What is GeoDesign and why is it important (ESRI + GeoInformatics)

[Editor’s note: Like mashups, but in ArcGIS and analytical without programming skills. Sounds like CommunityViz but is more generally the “pairing of design and GIS. It unites the art and creativity of design (planning) with the power and science of geospatial technology. As one, GeoDesign can produce more informed, data-based design options and decisions.” This drive will introduce modeling, sketching, and feedback capabilities in ESRI’s ArcGIS Desktop 10, set for release in the second quarter of 2010. Looks like it will rely more on GIS services (web apps and 2) and more validating of resulting feature topology by GIS techs. Recently concluded mini-conference on GeoDesign has streaming video clips. This article is also good. Thanks @geoparadigm and @gisuser.]

Republished from ESRI and GEO Informatics.

What is GeoDesign?
GeoDesign is a set of techniques and enabling technologies for planning built and natural environments in an integrated process, including project conceptualization, analysis, design specification, stakeholder participation and collaboration, design creation, simulation, and evaluation (among other stages). “GeoDesign is a design and planning method which tightly couples the creation of design proposals with impact simulations informed by geographic contexts.” [1] Nascent geodesign technology extends geographic information systems so that in addition to analyzing existing environments and geodata, users can synthesize new environments and modify geodata. Learn more about GeoDesign on Wikipedia.

Read more at ESRI ArcWatch . . .

Jack Dangermond on GeoDesign:
“In January [ESRI hosted] the first GeoDesign Summit. It will bring people from both the GIS and design fields together and have them share their work and get a conversation going. I’m not totally sure what the outcome is going to be, but I’m hoping a new profession or direction will emerge. I think we need this kind of mixing at this point to bring these two fields together; people who design the world with people who design the future. Today, geography lives very well in its world and designers live very well in their world, but there’s not this cross-mixing. I believe the outcome will be much enlightened ways to do development; ways that bring science into how we design things: cities, the environment, highways, everything that we do. Today we certainly see the need for this all the way from global warming to designing more livable and sustainable cities. We need more geographic thinking in the way we make decisions. GeoDesign is an attempt to try to do something about that.”

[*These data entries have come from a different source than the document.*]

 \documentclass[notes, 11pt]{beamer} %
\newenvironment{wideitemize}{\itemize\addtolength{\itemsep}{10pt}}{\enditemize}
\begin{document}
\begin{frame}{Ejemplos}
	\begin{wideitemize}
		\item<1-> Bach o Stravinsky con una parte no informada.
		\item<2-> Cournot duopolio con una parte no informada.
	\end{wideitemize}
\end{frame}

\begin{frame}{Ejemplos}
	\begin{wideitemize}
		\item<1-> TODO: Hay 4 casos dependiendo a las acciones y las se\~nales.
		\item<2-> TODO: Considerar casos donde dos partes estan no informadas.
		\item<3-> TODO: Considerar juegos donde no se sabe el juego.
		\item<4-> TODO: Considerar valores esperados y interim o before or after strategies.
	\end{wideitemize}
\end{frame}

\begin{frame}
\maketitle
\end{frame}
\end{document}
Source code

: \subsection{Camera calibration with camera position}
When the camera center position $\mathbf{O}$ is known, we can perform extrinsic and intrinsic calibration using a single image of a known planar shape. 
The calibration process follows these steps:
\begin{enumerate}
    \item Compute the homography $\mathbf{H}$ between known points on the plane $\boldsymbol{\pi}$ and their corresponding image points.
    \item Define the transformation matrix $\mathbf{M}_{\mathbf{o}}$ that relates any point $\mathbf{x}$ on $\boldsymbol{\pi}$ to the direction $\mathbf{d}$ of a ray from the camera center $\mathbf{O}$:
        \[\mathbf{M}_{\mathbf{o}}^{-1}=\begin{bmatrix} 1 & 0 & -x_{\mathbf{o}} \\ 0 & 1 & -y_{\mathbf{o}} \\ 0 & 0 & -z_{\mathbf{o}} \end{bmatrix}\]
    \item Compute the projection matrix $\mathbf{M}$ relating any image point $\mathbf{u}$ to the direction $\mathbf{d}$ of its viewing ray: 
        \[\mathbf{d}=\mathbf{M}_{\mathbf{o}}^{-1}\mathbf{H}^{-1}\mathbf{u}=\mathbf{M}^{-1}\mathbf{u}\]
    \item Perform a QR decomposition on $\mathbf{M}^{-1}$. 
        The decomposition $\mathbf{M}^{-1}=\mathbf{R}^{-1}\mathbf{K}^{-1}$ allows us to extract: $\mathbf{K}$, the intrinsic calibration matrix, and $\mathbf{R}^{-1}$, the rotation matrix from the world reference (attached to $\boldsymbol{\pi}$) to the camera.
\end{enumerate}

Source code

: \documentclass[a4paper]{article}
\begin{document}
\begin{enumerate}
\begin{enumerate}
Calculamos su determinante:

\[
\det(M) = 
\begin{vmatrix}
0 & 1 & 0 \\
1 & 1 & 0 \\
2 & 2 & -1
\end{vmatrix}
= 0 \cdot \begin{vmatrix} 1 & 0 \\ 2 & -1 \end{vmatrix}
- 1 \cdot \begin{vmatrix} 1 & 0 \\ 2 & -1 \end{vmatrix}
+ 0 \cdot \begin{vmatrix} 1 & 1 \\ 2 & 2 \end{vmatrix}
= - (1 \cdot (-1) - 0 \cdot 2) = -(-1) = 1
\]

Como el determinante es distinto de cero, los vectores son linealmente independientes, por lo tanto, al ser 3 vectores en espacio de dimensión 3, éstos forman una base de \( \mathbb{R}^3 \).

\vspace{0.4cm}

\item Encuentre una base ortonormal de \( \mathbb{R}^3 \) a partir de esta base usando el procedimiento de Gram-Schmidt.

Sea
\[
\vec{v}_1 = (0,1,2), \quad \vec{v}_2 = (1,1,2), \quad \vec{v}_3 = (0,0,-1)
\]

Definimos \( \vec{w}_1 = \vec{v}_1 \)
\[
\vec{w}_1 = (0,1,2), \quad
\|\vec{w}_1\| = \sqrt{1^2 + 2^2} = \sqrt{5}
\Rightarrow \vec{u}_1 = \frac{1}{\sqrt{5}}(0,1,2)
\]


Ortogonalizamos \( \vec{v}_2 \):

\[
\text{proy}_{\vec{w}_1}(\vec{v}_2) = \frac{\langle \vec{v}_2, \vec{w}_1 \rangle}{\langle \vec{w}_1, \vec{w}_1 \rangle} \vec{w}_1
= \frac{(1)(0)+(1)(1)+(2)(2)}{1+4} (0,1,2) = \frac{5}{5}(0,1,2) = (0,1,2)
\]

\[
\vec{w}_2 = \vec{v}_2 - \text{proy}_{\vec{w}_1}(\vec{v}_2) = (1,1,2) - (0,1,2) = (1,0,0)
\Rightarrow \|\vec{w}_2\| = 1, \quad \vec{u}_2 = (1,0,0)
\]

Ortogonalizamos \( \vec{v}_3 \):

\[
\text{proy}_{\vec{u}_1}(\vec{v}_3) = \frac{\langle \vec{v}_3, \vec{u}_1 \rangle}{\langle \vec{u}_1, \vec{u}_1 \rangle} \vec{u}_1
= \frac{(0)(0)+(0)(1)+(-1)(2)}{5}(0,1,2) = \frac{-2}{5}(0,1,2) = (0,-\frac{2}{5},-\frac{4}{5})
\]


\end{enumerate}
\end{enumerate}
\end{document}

Read more at GEO Informatics . . .

What does it mean for GIS discipline:
“It is not so much that geodesign is new, but rather that technology has reached a point that allows artists to participate in the geodesign process – without becoming technologists.” (Kirk at GeoThought) It still requires good (accurate, precise) base maps and themes in GIS to enable smart decision making (geodesign) on the desktop and in the cloud (web apps). Instead GIS techs being puck jockeys, the planning folks will be able to use the GIS directly, or it’ll seem that way to them 😉 I used to work somewhere where the boss had desktop design apps installed and he could comp out designs, but they still had to be rebuilt to production specs. My guess is the same will be true with GeoDesign for a good bit yet. Meanwhile, focus on core competencies.